You know a recipe is a keeper when your family starts asking for it before you’ve even finished the dishes. That’s exactly what happened with these chicken enchiladas.
They’re packed with flavor, come together in under an hour, and the leftovers (if there are any) taste even better the next day. I’ll be honest, the first time I made these I fully expected them to be just ‘fine.’ They were not fine. They were ridiculously good.
And here’s the part that surprised me most: the sauce. Not store-bought. Not from a can. A quick, from-scratch enchilada sauce that takes about 10 minutes and completely changes the game. I’ll walk you through every single step.
What You’ll Need
For the Enchilada Sauce
- 2 tbsp olive oil
- 3 tbsp all-purpose flour
- 2 tbsp chili powder
- 1 tsp ground cumin
- 1 tsp garlic powder
- 1/2 tsp onion powder
- 1/2 tsp smoked paprika
- 1/4 tsp dried oregano
- Salt and pepper to taste
- 2 cups chicken broth
- 1 can (15 oz) tomato sauce
For the Chicken Filling
- 2 cups cooked and shredded chicken (rotisserie works great here)
- 1 can (15 oz) black beans, drained and rinsed
- 1 cup corn kernels (fresh, frozen, or canned)
- 1/2 cup diced white onion
- 1/2 cup diced green bell pepper
- 2 cloves garlic, minced
- 1 tsp cumin
- 1 tsp chili powder
- Salt and pepper to taste
- 1 tbsp olive oil
For Assembly
- 8 medium flour tortillas (6-8 inch)
- 2 cups shredded Mexican blend cheese, divided
- Fresh cilantro, chopped (for topping)
- Sour cream (for serving)
- Sliced avocado or guacamole (optional but highly recommended)

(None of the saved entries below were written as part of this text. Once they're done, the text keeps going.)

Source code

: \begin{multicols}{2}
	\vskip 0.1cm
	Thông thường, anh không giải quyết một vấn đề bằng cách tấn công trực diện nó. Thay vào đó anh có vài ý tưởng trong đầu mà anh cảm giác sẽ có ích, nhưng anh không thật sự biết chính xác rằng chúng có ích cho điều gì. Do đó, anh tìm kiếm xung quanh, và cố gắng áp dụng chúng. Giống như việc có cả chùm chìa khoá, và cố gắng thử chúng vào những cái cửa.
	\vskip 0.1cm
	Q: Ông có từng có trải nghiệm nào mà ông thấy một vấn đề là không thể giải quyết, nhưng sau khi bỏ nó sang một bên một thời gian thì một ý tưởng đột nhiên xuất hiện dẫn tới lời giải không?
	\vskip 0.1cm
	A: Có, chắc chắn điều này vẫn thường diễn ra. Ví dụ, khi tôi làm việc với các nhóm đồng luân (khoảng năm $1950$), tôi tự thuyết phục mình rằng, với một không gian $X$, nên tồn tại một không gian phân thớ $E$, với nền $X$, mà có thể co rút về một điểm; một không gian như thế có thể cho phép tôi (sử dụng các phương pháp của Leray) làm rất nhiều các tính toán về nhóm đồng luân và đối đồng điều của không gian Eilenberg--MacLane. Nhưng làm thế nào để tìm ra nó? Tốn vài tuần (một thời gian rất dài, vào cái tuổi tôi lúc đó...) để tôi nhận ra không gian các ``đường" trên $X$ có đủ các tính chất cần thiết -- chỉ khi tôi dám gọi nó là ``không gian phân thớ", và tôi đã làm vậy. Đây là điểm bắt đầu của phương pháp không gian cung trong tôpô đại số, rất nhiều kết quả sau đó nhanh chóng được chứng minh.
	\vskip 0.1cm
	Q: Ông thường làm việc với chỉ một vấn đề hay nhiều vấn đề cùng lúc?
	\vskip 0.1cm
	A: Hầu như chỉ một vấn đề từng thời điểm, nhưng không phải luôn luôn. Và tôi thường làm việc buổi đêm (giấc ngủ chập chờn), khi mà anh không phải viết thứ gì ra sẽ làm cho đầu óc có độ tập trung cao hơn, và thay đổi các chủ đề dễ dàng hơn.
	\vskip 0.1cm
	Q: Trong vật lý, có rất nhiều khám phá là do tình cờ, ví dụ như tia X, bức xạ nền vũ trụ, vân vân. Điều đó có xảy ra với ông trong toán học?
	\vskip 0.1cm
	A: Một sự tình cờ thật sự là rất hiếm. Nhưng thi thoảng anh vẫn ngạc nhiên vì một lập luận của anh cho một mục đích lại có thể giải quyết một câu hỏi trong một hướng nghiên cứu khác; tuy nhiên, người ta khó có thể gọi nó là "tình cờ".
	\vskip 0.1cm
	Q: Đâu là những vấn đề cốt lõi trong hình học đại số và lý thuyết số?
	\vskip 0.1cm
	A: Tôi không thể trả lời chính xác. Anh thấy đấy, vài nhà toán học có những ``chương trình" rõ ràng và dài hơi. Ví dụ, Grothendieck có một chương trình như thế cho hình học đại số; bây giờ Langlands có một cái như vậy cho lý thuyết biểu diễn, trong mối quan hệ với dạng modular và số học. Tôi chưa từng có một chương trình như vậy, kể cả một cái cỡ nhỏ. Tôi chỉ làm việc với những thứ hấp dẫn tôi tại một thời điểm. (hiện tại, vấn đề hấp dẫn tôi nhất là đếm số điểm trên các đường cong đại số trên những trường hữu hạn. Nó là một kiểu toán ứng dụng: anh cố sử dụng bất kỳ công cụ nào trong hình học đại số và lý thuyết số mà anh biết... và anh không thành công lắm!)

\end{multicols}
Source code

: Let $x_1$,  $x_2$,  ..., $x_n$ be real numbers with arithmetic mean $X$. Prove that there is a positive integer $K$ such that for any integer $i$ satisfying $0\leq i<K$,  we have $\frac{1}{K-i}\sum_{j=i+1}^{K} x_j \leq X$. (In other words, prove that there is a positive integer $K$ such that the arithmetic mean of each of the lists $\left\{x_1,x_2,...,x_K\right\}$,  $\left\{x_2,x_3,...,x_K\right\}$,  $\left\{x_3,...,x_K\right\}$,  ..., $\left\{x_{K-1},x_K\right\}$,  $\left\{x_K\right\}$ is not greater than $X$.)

- Diced jalapeños (optional)
Tools You’ll Need
- 9×13 inch baking dish
- Large skillet or sauté pan
- Medium saucepan (for the sauce)
- Whisk
- Wooden spoon or spatula
- Measuring cups and spoons
- Sharp knife and cutting board
- Aluminum foil
Pro Tips
1. Don’t skip the homemade sauce. Yes, you can use canned enchilada sauce in a pinch. But the homemade version takes 10 minutes flat and tastes completely different. Once you try it from scratch, going back feels wrong.
2. Warm your tortillas before rolling. Cold tortillas crack. Wrap them in a damp paper towel and microwave for 30 seconds, or heat them briefly in a dry skillet. They’ll roll up easily without tearing.
3. Sauce on the bottom of the pan. Spread a thin layer of enchilada sauce on the bottom of your baking dish before placing the enchiladas. This prevents sticking and adds extra flavor to every single bite.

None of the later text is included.